6. Each of the plurality of processor nodes includes: a plurality of processor modules for generating the request signal for the data block; a local shared memory for storing a data block shared by each of the plurality of processor modules; In response to the request signal, investigate whether the data block corresponding to the request signal is stored in the remote cache or the local shared memory in a valid state. Transmitting the data block to the plurality of processor modules, if the data block is validly stored in the remote cache or the local shared memory, the data block being valid in the remote cache or the local shared memory; Not stored in A node controller that supplies the request signal to an adjacent next processor node among the plurality of processor nodes; a link controller that interfaces the node controller and the direction-separated dual ring structure; 2. The distributed shared memory multiprocessor system according to claim 1, further comprising an interconnection network interconnecting the processor modules, the local shared memory, and the node controllers.

7. The distributed shared memory multiprocessor system according to claim 4, wherein each of the plurality of processor nodes further includes a memory directory including status information on data blocks stored in the local shared memory. .

8. The memory directory having two or more independent memory directories to process access requests to the local shared memory from the processor module and the remaining processor nodes in parallel. The distributed shared memory multiprocessor system according to claim 7, wherein

9. The remote cache includes a remote data cache including contents of the data block, and a remote tag cache storing a tag address and a status of the data block stored in the remote data cache. Claim 5 or Claim 6
3. The distributed shared memory multiprocessor system according to item 1.

10. The remote tag cache having two or more independent remote tag caches to process access requests to the remote cache from the processor module and the remaining processor nodes in parallel. 10. The distributed shared memory multiprocessor system according to claim 9, wherein:

11. The link controller according to claim 1, further comprising a first link controller and a second link controller connecting the first ring bus and the second ring bus to the node controller, respectively. 7. The distributed shared memory multiprocessor system according to any one of claims 4 to 6.

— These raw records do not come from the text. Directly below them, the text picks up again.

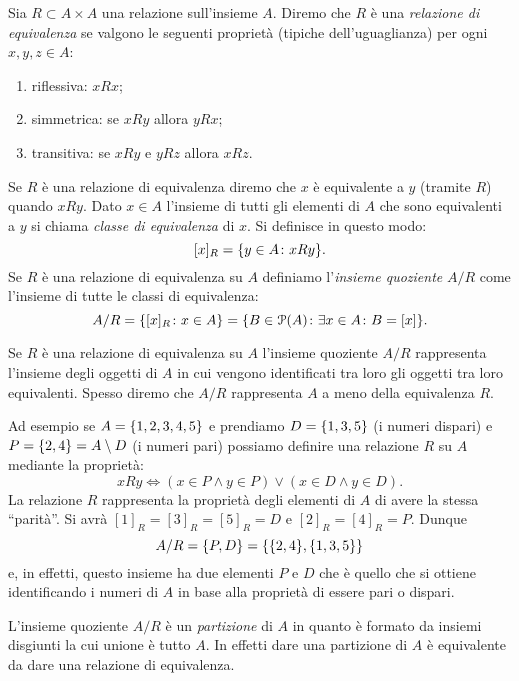\begin{definition}
\label{def:equivalenza}%
Sia $R\subset A\times A$ una relazione sull'insieme $A$. Diremo che 
$R$ è una \emph{relazione di equivalenza}%
%
 se valgono le seguenti proprietà
(tipiche dell'uguaglianza)
per ogni $x,y,z\in A$:
\begin{enumerate}
  \item riflessiva: $x R x$;
  \item simmetrica: se $x R y$ allora $y R x$;
  \item transitiva: se $x R y$ e $yRz$ allora $x R z$.
\end{enumerate}
Se $R$ è una relazione di equivalenza diremo che $x$ è equivalente a $y$ 
(tramite $R$) quando $xRy$.
Dato $x \in A$ l'insieme di tutti gli elementi di $A$ che sono equivalenti 
a $y$ si chiama \emph{classe di equivalenza}%
%
 di $x$. 
Si definisce in questo modo:
\[
  [x]_R = {\left\{ y\in A \colon xRy \right\}}.  
\]
Se $R$ è una relazione di equivalenza su $A$ definiamo 
l'\emph{insieme quoziente}%
%
%
$A/R$
come l'insieme di tutte le classi di equivalenza:
\[
 A/R 
 = {\left\{ [x]_R\colon x\in A \right\}} 
 = {\left\{ B\in \mathcal P(A)\colon \exists x\in A\colon B=[x] \right\}}.  
\]
\end{definition}

Se $R$ è una relazione di equivalenza su $A$ 
l'insieme quoziente $A/R$ rappresenta l'insieme 
degli oggetti di $A$ in cui vengono identificati tra loro gli oggetti tra loro 
equivalenti.
Spesso diremo che $A/R$ rappresenta $A$ a meno della equivalenza $R$.

Ad esempio se $A={\left\{ 1,2,3,4,5 \right\}}$ e prendiamo $D={\left\{ 1,3,5 \right\}}$ (i numeri dispari)
e $P={\left\{ 2,4 \right\}}=A\setminus D$ 
(i numeri pari) possiamo definire una relazione $R$ su $A$ mediante la proprietà:
\[
 x R  y \iff (x\in P \land y\in P) \lor (x\in D \land y\in D).
\]
La relazione $R$ rappresenta la proprietà degli elementi di $A$ 
di avere la stessa ``parità''. 
Si avrà $[1]_R = [3]_R=[5]_R= D$ e $[2]_R=[4]_R=P$.
Dunque 
\[
   A/R = {\left\{ P,D \right\}} = {\left\{ {\left\{ 2,4 \right\}},{\left\{ 1,3,5 \right\}} \right\}}
\]
e, in effetti, questo insieme ha due elementi $P$ e $D$ che è quello 
che si ottiene identificando i numeri di $A$ in base alla proprietà 
di essere pari o dispari. 

L'insieme quoziente $A/R$ è un \emph{partizione}%
%
 di $A$ in quanto 
è formato da insiemi disgiunti la cui unione è tutto $A$. In effetti 
dare una partizione di $A$ è equivalente da dare una relazione 
di equivalenza.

12. The first link controller and the second link controller each generate a packet including the request signal and the data block, thereby generating a corresponding ring bus connected to each controller. Transmitting the packet to the remaining processor node via the corresponding ring bus and selectively supplying the request or data block supplied from the remaining processor node via the corresponding ring bus to the node controller. Item 12. The distributed shared memory multiprocessor system according to item 11.

13. The distribution system according to claim 12, wherein each of the processor nodes further includes a link bus connecting the node controller to the first link controller and the second link controller. Shared memory multiprocessor system.